Activity.
Which lines of the records below contain the word "type"? Copy each of them out.

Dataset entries

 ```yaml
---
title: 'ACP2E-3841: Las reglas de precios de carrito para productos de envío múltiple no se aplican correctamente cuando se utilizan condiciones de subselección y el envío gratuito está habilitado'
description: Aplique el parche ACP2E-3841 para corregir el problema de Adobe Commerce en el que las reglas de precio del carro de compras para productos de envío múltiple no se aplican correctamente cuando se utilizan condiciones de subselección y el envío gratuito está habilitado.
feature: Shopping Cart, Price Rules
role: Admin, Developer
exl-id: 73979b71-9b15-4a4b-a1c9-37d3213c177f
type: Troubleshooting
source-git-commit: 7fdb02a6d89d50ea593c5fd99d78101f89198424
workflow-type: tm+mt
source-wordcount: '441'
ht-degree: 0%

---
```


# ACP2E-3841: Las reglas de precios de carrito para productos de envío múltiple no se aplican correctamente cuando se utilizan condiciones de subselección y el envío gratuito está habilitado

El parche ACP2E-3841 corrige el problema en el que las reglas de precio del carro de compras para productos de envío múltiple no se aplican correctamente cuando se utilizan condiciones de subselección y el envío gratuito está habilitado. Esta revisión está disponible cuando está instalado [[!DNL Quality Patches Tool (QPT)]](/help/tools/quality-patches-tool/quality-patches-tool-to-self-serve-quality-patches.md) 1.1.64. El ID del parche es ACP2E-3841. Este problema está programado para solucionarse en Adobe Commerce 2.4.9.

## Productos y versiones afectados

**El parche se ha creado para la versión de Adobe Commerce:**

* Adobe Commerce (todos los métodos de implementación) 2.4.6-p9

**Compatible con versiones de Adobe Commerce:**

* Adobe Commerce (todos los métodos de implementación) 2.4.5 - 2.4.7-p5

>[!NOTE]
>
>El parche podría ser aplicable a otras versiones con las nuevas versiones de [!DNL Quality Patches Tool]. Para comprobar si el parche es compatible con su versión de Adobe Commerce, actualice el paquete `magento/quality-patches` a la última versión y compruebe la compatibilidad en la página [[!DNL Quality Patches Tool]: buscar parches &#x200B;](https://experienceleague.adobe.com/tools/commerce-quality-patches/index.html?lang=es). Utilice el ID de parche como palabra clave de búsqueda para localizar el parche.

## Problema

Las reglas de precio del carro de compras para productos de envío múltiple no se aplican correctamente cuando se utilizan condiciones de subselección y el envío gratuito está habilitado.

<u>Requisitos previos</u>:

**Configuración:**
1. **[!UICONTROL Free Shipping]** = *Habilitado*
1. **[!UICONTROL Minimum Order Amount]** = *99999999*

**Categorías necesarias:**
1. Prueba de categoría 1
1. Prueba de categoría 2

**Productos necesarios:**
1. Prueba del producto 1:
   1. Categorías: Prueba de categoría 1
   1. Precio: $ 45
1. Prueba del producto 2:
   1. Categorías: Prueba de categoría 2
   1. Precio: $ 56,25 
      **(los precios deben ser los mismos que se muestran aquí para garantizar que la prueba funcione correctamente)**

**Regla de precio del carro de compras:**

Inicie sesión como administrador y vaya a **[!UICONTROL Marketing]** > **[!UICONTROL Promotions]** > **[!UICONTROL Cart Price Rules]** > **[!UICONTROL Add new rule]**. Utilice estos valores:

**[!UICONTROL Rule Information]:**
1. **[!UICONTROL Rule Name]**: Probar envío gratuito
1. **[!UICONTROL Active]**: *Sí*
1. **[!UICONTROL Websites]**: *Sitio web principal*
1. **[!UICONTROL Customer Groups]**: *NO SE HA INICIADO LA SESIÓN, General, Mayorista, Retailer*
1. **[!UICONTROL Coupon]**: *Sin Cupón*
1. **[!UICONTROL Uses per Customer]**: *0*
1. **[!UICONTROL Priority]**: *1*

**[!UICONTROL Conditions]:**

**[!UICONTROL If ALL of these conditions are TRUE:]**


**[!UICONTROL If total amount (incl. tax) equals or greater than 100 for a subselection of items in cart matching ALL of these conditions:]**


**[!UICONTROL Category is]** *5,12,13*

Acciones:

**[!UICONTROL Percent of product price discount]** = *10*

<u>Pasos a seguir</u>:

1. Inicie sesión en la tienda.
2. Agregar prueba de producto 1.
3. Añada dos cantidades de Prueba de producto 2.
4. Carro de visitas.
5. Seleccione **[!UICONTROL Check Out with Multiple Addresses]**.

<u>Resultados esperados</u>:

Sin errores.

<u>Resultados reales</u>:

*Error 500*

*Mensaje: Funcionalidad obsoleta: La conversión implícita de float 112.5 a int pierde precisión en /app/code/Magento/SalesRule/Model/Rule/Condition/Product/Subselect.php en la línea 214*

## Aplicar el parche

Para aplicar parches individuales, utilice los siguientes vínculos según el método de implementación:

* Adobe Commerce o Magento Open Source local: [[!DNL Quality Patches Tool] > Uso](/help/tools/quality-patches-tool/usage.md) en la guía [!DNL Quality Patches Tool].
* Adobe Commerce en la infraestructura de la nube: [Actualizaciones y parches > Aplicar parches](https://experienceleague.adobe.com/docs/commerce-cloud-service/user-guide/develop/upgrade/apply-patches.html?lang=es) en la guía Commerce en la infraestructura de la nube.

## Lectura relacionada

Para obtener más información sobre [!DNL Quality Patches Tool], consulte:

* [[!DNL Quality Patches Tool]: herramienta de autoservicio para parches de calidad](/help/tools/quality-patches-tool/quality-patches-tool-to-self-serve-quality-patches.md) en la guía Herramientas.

Response to this task.
type: Troubleshooting
workflow-type: tm+mt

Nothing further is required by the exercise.